For the purpose of permitting the inspectors to perform such review, no action
by written consent without a meeting shall be effective until such date as the
independent inspectors certify to the Corporation that the consents delivered to
the Corporation in accordance with Section 9 represent at least the minimum
number of votes that would be necessary to take the corporate action. Nothing
contained in this Section 10 shall in any way be construed to suggest or imply
that the Board of Directors or any stockholder shall not be entitled to contest
the validity of any consent or revocation thereof, whether before or after such
certification by the

                                    EX 1] 3


independent inspectors, or to take any other action (including, without
limitation, the commencement, prosecution, or defense of any litigation with
respect thereto, and the seeking of injunctive relief in such litigation).

SECTION 11. Effectiveness of Written Consent.
            ---------------------------------

      Every written consent shall bear the signature of each stockholder who
signs the consent and no written consent shall be effective to take the
corporate action referred to therein unless, within sixty (60) days of the
earliest dated written consent received in accordance with Section 9, a written
consent or consents signed by a sufficient number of holders to take such action
are delivered to the Corporation in the manner prescribed in Section 9. Any
stockholder of record seeking to have the stockholders authorize or take
corporate action by written consent shall deliver the initial written consent
received by it to the Corporation in the manner prescribed by Section 9 as soon
as received by such stockholder.


                                   ARTICLE IV

                                    Directors

SECTION 1.  Qualification of Directors.
            ---------------------------

      (a)   Directors need not be stockholders of the Corporation.

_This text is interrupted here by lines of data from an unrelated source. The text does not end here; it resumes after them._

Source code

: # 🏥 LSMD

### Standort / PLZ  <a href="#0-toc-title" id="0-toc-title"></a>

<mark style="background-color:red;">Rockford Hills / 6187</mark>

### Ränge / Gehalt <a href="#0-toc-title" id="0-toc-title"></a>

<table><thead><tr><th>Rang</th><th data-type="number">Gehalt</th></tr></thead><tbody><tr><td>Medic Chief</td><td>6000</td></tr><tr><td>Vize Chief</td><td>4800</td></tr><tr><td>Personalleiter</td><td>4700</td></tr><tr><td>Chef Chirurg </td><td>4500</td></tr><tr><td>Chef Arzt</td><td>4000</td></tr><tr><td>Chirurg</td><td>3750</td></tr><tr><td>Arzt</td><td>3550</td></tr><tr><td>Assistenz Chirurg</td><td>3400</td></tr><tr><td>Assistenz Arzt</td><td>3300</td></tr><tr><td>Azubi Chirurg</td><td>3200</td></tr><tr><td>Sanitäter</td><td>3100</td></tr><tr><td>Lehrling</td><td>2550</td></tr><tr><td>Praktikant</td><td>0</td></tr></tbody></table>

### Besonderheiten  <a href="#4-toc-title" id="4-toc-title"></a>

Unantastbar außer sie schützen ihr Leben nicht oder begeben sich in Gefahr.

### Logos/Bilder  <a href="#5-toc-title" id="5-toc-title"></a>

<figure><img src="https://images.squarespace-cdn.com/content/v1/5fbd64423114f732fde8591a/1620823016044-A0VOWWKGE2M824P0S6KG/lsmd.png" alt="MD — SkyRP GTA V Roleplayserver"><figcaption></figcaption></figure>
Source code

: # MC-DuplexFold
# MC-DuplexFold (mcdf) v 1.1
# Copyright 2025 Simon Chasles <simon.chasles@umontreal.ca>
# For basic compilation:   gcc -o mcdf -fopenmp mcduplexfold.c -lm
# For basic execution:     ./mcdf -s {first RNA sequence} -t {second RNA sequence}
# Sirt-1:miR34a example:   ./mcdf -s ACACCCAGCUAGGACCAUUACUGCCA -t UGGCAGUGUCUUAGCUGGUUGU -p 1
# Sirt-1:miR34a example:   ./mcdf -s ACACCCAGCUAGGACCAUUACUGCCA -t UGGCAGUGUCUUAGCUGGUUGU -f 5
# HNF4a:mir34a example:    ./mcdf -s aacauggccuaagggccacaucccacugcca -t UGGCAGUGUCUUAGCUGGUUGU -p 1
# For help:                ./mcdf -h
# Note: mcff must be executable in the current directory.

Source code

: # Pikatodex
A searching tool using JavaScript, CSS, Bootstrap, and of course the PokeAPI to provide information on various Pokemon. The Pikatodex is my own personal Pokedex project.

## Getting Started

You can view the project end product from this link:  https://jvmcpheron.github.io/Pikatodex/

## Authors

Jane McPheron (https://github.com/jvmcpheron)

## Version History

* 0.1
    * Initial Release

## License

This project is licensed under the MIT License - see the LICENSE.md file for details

      (b) Nominations for election of directors may be made by any stockholder
entitled to vote for the election of directors if written notice (the "Notice")
of the stockholder's intent to nominate a director at the meeting is given by
the stockholder and received by the Secretary of the Corporation in the manner
and within the time specified in this Section 1. The Notice shall be delivered
to the Secretary of the Corporation not less than fourteen (14) days nor more
than fifty (50) days prior to any meeting of the stockholders called for the
election of directors; except that if less than twenty-one (21) days' notice of
the meeting is given to stockholders, the Notice shall be delivered to the
Secretary of the Corporation not later than the earlier of the seventh day
following the day on which notice of the meeting was first mailed to
stockholders or the fourth day prior to the meeting. In lieu of delivery to the
Secretary, the Notice may be mailed to the Secretary by certified mail, return
receipt requested, but shall be deemed to have been given only upon actual
receipt by the Secretary. The requirements of this Section shall not apply to a
nomination for directors made to the stockholders by the Board of Directors.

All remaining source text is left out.